Clark tries to stay warm in the non-insulated attic. He grabs random clothes from buried boxes. He selects a woman’s fur coat and feminine hat, with some pink gloves. While looking for clothes, Clark also finds old home movies. He runs them through the projector and relives his childhood Christmas memories. It’s an emotional Moment, as tears well-up in his eyes.
Hughes is sure to mix comedy with sentiment. He tries to balance the two opposing tones so that neither is overwhelming. Here, the drama plays through, but we are instantly reminded of comedy when we see Chevy Chase in his ridiculous attire. Perhaps this is an 80s point-of-view on acceptable male emotion… in a He-looks-like-a-woman-and-cries-like-one-too sort of way. Maybe Chase was afraid to be vulnerable or scared to be taken seriously? While the Moment could have been embellished more, it still lands with impact.
The scene ends just before it gets too sweet and mushy, as Clark’s wife returns to free him from attic captivity. She pulls on the rope to make the ladder descend . . . too bad that’s where Clark is sitting to watch his home movies. When she opens the door, he crashes down to the floor, immediately falling out of the Moment. This was a definite reminder of what genre this movie is really in.

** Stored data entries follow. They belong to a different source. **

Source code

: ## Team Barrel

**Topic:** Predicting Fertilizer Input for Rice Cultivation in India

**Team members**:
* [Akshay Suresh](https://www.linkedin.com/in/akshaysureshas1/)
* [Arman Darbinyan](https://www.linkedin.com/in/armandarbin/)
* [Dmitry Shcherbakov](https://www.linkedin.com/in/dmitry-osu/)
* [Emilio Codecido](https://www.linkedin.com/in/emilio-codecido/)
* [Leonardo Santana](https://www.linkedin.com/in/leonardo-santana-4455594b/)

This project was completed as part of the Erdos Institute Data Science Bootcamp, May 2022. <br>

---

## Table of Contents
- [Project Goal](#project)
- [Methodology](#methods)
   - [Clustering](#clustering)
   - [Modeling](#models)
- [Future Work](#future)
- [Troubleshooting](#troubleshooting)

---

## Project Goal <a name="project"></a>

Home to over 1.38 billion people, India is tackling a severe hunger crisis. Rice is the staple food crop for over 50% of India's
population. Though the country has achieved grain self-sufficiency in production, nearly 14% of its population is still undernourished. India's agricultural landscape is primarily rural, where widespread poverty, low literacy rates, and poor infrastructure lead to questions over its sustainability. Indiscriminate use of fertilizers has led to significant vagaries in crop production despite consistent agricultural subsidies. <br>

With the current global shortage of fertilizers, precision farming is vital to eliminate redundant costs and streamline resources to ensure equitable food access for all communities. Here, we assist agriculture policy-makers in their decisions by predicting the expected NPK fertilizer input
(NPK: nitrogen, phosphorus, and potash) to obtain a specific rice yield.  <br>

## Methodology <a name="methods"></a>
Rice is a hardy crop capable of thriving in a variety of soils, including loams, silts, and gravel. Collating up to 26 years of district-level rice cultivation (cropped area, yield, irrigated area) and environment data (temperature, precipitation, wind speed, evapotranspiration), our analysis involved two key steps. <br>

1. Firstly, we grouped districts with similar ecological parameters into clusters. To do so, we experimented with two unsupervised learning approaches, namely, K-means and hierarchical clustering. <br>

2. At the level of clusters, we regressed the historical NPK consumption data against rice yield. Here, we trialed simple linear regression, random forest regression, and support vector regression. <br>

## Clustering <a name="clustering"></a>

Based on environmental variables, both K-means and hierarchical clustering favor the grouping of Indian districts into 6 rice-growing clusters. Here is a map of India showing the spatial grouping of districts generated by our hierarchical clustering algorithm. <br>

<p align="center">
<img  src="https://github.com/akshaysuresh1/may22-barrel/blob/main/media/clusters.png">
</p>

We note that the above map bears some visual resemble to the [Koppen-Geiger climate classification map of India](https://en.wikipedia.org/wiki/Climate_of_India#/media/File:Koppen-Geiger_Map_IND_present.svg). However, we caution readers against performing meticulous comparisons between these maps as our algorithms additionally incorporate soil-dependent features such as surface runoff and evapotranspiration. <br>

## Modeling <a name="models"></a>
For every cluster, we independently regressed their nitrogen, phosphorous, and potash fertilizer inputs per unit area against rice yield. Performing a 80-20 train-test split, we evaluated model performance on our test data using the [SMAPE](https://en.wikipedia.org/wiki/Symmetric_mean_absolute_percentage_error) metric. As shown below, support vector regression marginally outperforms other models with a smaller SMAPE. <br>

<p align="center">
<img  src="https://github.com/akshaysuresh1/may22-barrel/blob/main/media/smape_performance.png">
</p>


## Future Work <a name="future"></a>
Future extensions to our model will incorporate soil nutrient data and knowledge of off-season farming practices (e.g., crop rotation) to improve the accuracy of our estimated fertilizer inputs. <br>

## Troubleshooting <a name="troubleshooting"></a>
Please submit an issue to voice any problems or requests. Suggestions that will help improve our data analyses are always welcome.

THAT MOMENT REMEMBERED: Although Hughes’ movies can be crass and rude, R-rated and naughty, they always have a big heart. Most holiday movies have that negative connatation attached to them of being too cheesy, sappy, and manipulative. Hughes balances the comedy with a family-based message rather well. There’s a quiet little scene that demonstrates what kind of man Clark/Hughes is. His niece is anxious and worried about Santa not coming this year. Actually, in the sentiment and comedy double whammy, she says she’s “sh*tting bricks” about it. Clark tells her that’s a bad word. She corrects herself saying she’s “sh*tting rocks.” Jokes aside, Clark realizes her father (Quaid) can’t afford to buy presents. He guarantees Santa will come this year. And we know what that means. If the kids have a good Christmas, it’s the perfect holiday. Once again, the scene doesn’t hit you over the head with drama, it hides it instead.
This Vacation may be focused on Christmas, but it certainly isn’t religious. However, it is infused with the holiday spirit – that is to say, the time of the season to spend with family and friends. Hughes says this beautifully with the final scene when Clark looks at a shooting star. When one of the children asks about the Christmas star, the head of the Griswald family doesn’t give them a definitive answer. Clark gives them the perfect answer: It means something different to everyone, and now he finally knows what it means to him.
Clark reminds us that family is the most important thing of all, not gifts, or enough lights to blackout the whole neighbourhood.